The term Ranghar has also been used for closely related Muslim communities, the Pachhada and the Muslim Tagas of Haryana and the Muley Jats. In addition, the Odh community in Pakistan are also often known as Ranghar.2 Yaduvanshi Ahirs who were converted to Islam are also known as Ranghars.34
There are various theories as to the origin of the term Ranghar. According to one of the traditions, the name come from the Hindi words rana garh, which means the house (garh in Hindi) of a lord (Rana).5 There is another definition of Ranghar that it is combination of two words run and garh.6 Run is said to mean a battle field while Garh means that who fought bravely on the battle field. But the term Ranghar was also somewhat contemptuously applied by the local Hindu community in Haryana and western Uttar Pradesh to any Rajput, who converted to Islam. As such the term Ranghar is rarely used by the community itself.citation needed
Different communities of Ranghar had different accounts of their conversion to Islam. Thus in Jind, the local Ranghar claimed descent from a Firuz, who converted to Islam during the rule of the Mughal Emperor Aurangzeb. These converted Rajputs kept many Hindu practices, such as keeping Brahmin priests, and practicing clan exogamy. The Chauhan Ranghar of Bulandshahr District have a tradition that their ancestor murdered a Muslim governor, and saved himself by converting to Islam. While the Moradabad District Chauhan claim they converted to Islam, after they had adopted the custom of widow remarriage, an activity proscribed in Hinduism.7
The Ranghar were pastoralists, and as such came into conflict with the British imperial authorities, as the British colonial policy favoured settled agricultural communities such as the Ror and Jat, at the expense of these pastoralists.8 But they were also actively recruited by the British in the Indian army, and were classified by them as a Martial Race.9page needed
The Ranghar can be roughly divided into sub-groups, conveniently divided by the Yamuna river. Those to the west of the river remained as pastoralists much longer than the Yamuna Ranghar, who were all settled agriculturist by the start of the 19th century. The partition of India further divided these two groups, with the trans Yamuna Ranghar emigrating to Pakistan, while those of the Doab region remaining in India. They comprise a large numbered of dispersed intermarrying clans. These exogamous groups are made up of myriad landholding patrilineages of varying genealogical depth, ritual, and social status called biradaries or brotherhoods scattered in the various districts of western Uttar Pradesh. The biradari, or lineage is one of the principal point of reference for the Ranghars, and all biradaris claim descent from a common ancestor. Often biradaris inhabit a cluster of villages called chaurasis (84 villages), chatisis (36 villages) and chabisis (26 villages).10 [ An example of a chatisa is that of the Chauhan Ranghar of the Agauta pargana of Bulandshahr District.11 The Chauhan, Bhatti and Panwar form the principal biradaris of the Ranghar, with large communities in Chauhan and Bhatti predominating in Uttar Pradesh and the Tomar and Panwar being found among the western Ranghar.

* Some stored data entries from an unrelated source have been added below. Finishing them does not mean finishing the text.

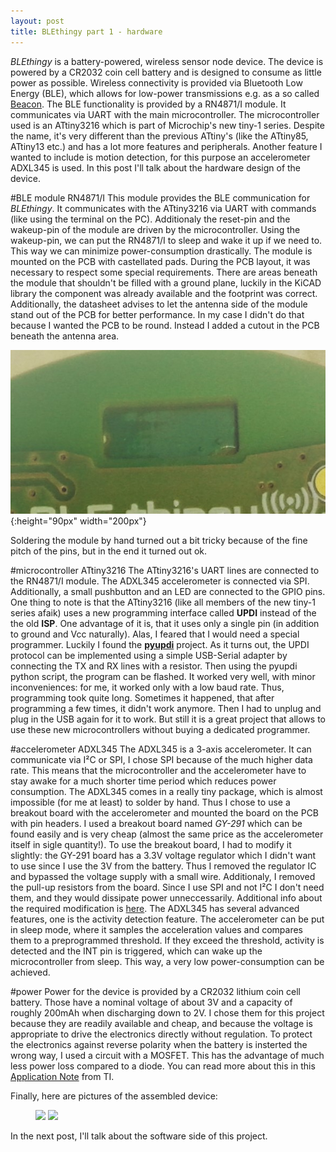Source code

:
 ```yaml
---
layout: post
title: BLEthingy part 1 - hardware
---
```

*BLEthingy* is a battery-powered, wireless sensor node device. The device is powered by a CR2032 coin cell battery and is designed to consume as little power as possible. Wireless connectivity is provided via Bluetooth Low Energy (BLE), which allows for low-power transmissions e.g. as a so called [Beacon](https://en.wikipedia.org/wiki/Bluetooth_low_energy_beacon). The BLE functionality is provided by a RN4871/I module. It communicates via UART with the main microcontroller. The microcontroller used is an ATtiny3216 which is part of Microchip's new tiny-1 series. Despite the name, it's very different than the previous ATtiny's (like the ATtiny85, ATtiny13 etc.) and has a lot more features and peripherals. Another feature I wanted to include is motion detection, for this purpose an accelerometer ADXL345 is used. In this post I'll talk about the hardware design of the device.


#BLE module RN4871/I
This module provides the BLE communication for *BLEthingy*. It communicates with the ATtiny3216 via UART with commands (like using the terminal on the PC). Additionaly the reset-pin and the wakeup-pin of the module are driven by the microcontroller. Using the wakeup-pin, we can put the RN4871/I to sleep and wake it up if we need to. This way we can minimize power-consumption drastically. The module is mounted on the PCB with castellated pads. During the PCB layout, it was necessary to respect some special requirements. There are areas beneath the module that shouldn't be filled with a ground plane, luckily in the KiCAD library the component was already available and the footprint was correct. Additionally, the datasheet advises to let the antenna side of the module stand out of the PCB for better performance. In my case I didn't do that because I wanted the PCB to be round. Instead I added a cutout in the PCB beneath the antenna area.

![BLE_RF_cutout](https://github.com/MarcelMG/marcelmg.github.io/raw/master/images/BLE_RF_cutout.jpg){:height="90px" width="200px"}

Soldering the module by hand turned out a bit tricky because of the fine pitch of the pins, but in the end it turned out ok.

#microcontroller ATtiny3216
The ATtiny3216's UART lines are connected to the RN4871/I module. The ADXL345 accelerometer is connected via SPI. Additionally, a small pushbutton and an LED are connected to the GPIO pins.
One thing to note is that the ATtiny3216 (like all members of the new tiny-1 series afaik) uses a new programming interface called **UPDI** instead of the the old **ISP**. One advantage of it is, that it uses only a single pin (in addition to ground and Vcc naturally). Alas, I feared that I would need a special programmer. Luckily I found the [**pyupdi**](https://github.com/mraardvark/pyupdi) project. As it turns out, the UPDI protocol can be implemented using a simple USB-Serial adapter by connecting the TX and RX lines with a resistor. Then using the pyupdi python script, the program can be flashed. It worked very well, with minor inconveniences: for me, it worked only with a low baud rate. Thus, programming took quite long. Sometimes it happened, that after programming a few times, it didn't work anymore. Then I had to unplug and plug in the USB again for it to work. But still it is a great project that allows to use these new microcontrollers without buying a dedicated programmer.

#accelerometer ADXL345
The ADXL345 is a 3-axis accelerometer. It can communicate via I²C or SPI, I chose SPI because of the much higher data rate. This means that the microcontroller and the accelerometer have to stay awake for a much shorter time period which reduces power consumption. The ADXL345 comes in a really tiny package, which is almost impossible (for me at least) to solder by hand. Thus I chose to use a breakout board with the accelerometer and mounted the board on the PCB with pin headers. I used a breakout board named *GY-291* which can be found easily and is very cheap (almost the same price as the accelerometer itself in sigle quantity!). To use the breakout board, I had to modify it slightly: the GY-291 board has a 3.3V voltage regulator which I didn't want to use since I use the 3V from the battery. Thus I removed the regulator IC and bypassed the voltage supply with a small wire. Additionaly, I removed the pull-up resistors from the board. Since I use SPI and not I²C I don't need them, and they would dissipate power unneccessarily. Additional info about the required modification is [here](https://github.com/MarcelMG/BLE_thingy/blob/master/hardware/GY-291_mod.md).
The ADXL345 has several advanced features, one is the activity detection feature. The accelerometer can be put in sleep mode, where it samples the acceleration values and compares them to a preprogrammed threshold. If they exceed the threshold, activity is detected and the INT pin is triggered, which can wake up the microcontroller from sleep. This way, a very low power-consumption can be achieved.

#power
Power for the device is provided by a CR2032 lithium coin cell battery. Those have a nominal voltage of about 3V and a capacity of roughly 200mAh when discharging down to 2V. I chose them for this project because they are readily available and cheap, and because the voltage is appropriate to drive the electronics directly without regulation. To protect the electronics against reverse polarity when the battery is insterted the wrong way, I used a circuit with a MOSFET. This has the advantage of much less power loss compared to a diode. You can read more about this in this [Application Note](http://www.ti.com/lit/an/slva139/slva139.pdf) from TI.

Finally, here are pictures of the assembled device:


<figure class="half">
	<img src="https://github.com/MarcelMG/BLE_thingy/raw/master/hardware/front_view.jpg">
	<img src="https://github.com/MarcelMG/BLE_thingy/raw/master/hardware/back_view.jpg">
</figure>



In the next post, I'll talk about the software side of this project.













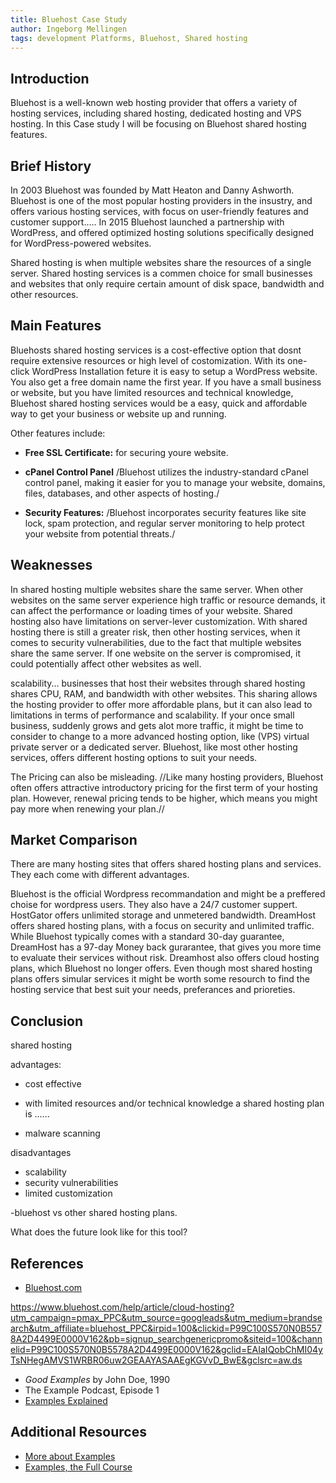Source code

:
 ```yaml
---
title: Bluehost Case Study
author: Ingeborg Mellingen
tags: development Platforms, Bluehost, Shared hosting 
---
```


## Introduction

Bluehost is a well-known web hosting provider that offers a variety of hosting services, including shared hosting, dedicated hosting and VPS hosting. In this Case study I will be focusing on Bluehost shared hosting features. 

## Brief History

In 2003 Bluehost was founded by Matt Heaton and Danny Ashworth. Bluehost is one of the most popular hosting providers in the insustry, and offers various hosting services, with focus on user-friendly features and customer support..... In 2015 Bluehost launched a partnership with WordPress, and offered optimized hosting solutions specifically designed for WordPress-powered websites.

Shared hosting is when multiple websites share the resources of a single server. Shared hosting services is a commen choice for small businesses and websites that only require certain amount of disk space, bandwidth and other resources. 


## Main Features

Bluehosts shared hosting services is a cost-effective option that dosnt require extensive resources or high level of costomization. With its one-click WordPress Installation feture it is easy to setup a WordPress website. You also get a free domain name the first year. If you have a small business or website, but you have limited resources and technical knowledge, Bluehost shared hosting services would be a easy, quick and affordable way to get your business or website up and running.

Other features include: 
- **Free SSL Certificate:** for securing youre website. 

- **cPanel Control Panel** /Bluehost utilizes the industry-standard cPanel control panel, making it easier for you to manage your website, domains, files, databases, and other aspects of hosting./
- **Security Features:**  /Bluehost incorporates security features like site lock, spam protection, and regular server monitoring to help protect your website from potential threats./

## Weaknesses

In shared hosting multiple websites share the same server. When other websites on the same server experience high traffic or resource demands, it can affect the performance or loading times of your website. Shared hosting also have limitations on server-lever customization. With shared hosting there is still a greater risk, then other hosting services, when it comes to security vulnerabilities, due to the fact that multiple websites share the same server. If one website on the server is compromised, it could potentially affect other websites as well.

scalability...
businesses that host their websites through shared hosting shares CPU, RAM, and bandwidth with other websites.
This sharing allows the hosting provider to offer more affordable plans, but it can also lead to limitations in terms of performance and scalability.
If your once small business, suddenly grows and gets alot more traffic, it might be time to consider to change to a more advanced hosting option, like (VPS) virtual private server or a dedicated server. Bluehost, like most other hosting services, offers different hosting options to suit your needs.  

The Pricing can also be misleading. //Like many hosting providers, Bluehost often offers attractive introductory pricing for the first term of your hosting plan. However, renewal pricing tends to be higher, which means you might pay more when renewing your plan.//

## Market Comparison

There are many hosting sites that offers shared hosting plans and services. They each come with different advantages.

Bluehost is the official Wordpress recommandation and might be a preffered choise for wordpress users. They also have a 24/7 customer suppert. HostGator offers unlimited storage and unmetered bandwidth. DreamHost offers shared hosting plans, with a focus on security and unlimited traffic. While Bluehost typically comes with a standard 30-day guarantee, DreamHost has a 97-day Money back gurarantee, that gives you more time to evaluate their services without risk. Dreamhost also offers cloud hosting plans, which Bluehost no longer offers. Even though most shared hosting plans offers simular services it might be worth some resourch to find the hosting service that best suit your needs, preferances and prioreties.

## Conclusion

shared hosting 

advantages: 
- cost effective 
-  with limited resources and/or technical knowledge a shared hosting plan is ......

- malware scanning

disadvantages
- scalability 
- security vulnerabilities
- limited customization

-bluehost vs other shared hosting plans. 


What does the future look like for this tool?

## References

- [Bluehost.com](https://www.bluehost.com)

https://www.bluehost.com/help/article/cloud-hosting?utm_campaign=pmax_PPC&utm_source=googleads&utm_medium=brandsearch&utm_affiliate=bluehost_PPC&irpid=100&clickid=P99C100S570N0B5578A2D4499E0000V162&pb=signup_searchgenericpromo&siteid=100&channelid=P99C100S570N0B5578A2D4499E0000V162&gclid=EAIaIQobChMI04yTsNHegAMVS1WRBR06uw2GEAAYASAAEgKGVvD_BwE&gclsrc=aw.ds

- *Good Examples* by John Doe, 1990
- The Example Podcast, Episode 1
- [Examples Explained](https://youtu.be/dQw4w9WgXcQ)

## Additional Resources

- [More about Examples](https://example.com)
- [Examples, the Full Course](https://youtu.be/dQw4w9WgXcQ)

After independence of Pakistan, the Haryana Ranghar have settled down mainly in the districts of Lahore, Sheikhupura, Bhakkar, Bahawalnagar, Rahim yar Khan District (specially in Khanpur tehsil), Okara, Layyah, Vehari, Sahiwal, Phullarwan District Sargodha and Multan of Punjab. They speak Haryanvi which is often called Ranghari.citation needed Ranghar communities are also found in Mirpur Khas and Nawabshah Districts of Sindh. Recent studies of the Ranghar communities in Pakistan have confirmed that they maintain a distinct identity. They have maintained the system of exogamous marriages, the practice of not marrying within one's clan, which marks them out from neighbouring Punjabi Muslim communities, which prefer marriages with first cousins. In districts of Pakpattan, Okara, and Bahawalnagar which have the densest concentrations of Rangarh, they consist mostly of small peasants, with many serving in the army, police and Civil Services. They maintain an overarching tribal council (panchayat in the Rangharhi dialect), which deals with a number of issues, such as punishments for petty crime or co-operation over village projects.12
Most Ranghar are now bilingual, speaking Punjabi and Sindhi, as well as still speaking Ranghari. A large number of Ranghars are also found in the capital city of Islamabad. They speak Urdu with Ranghari accent.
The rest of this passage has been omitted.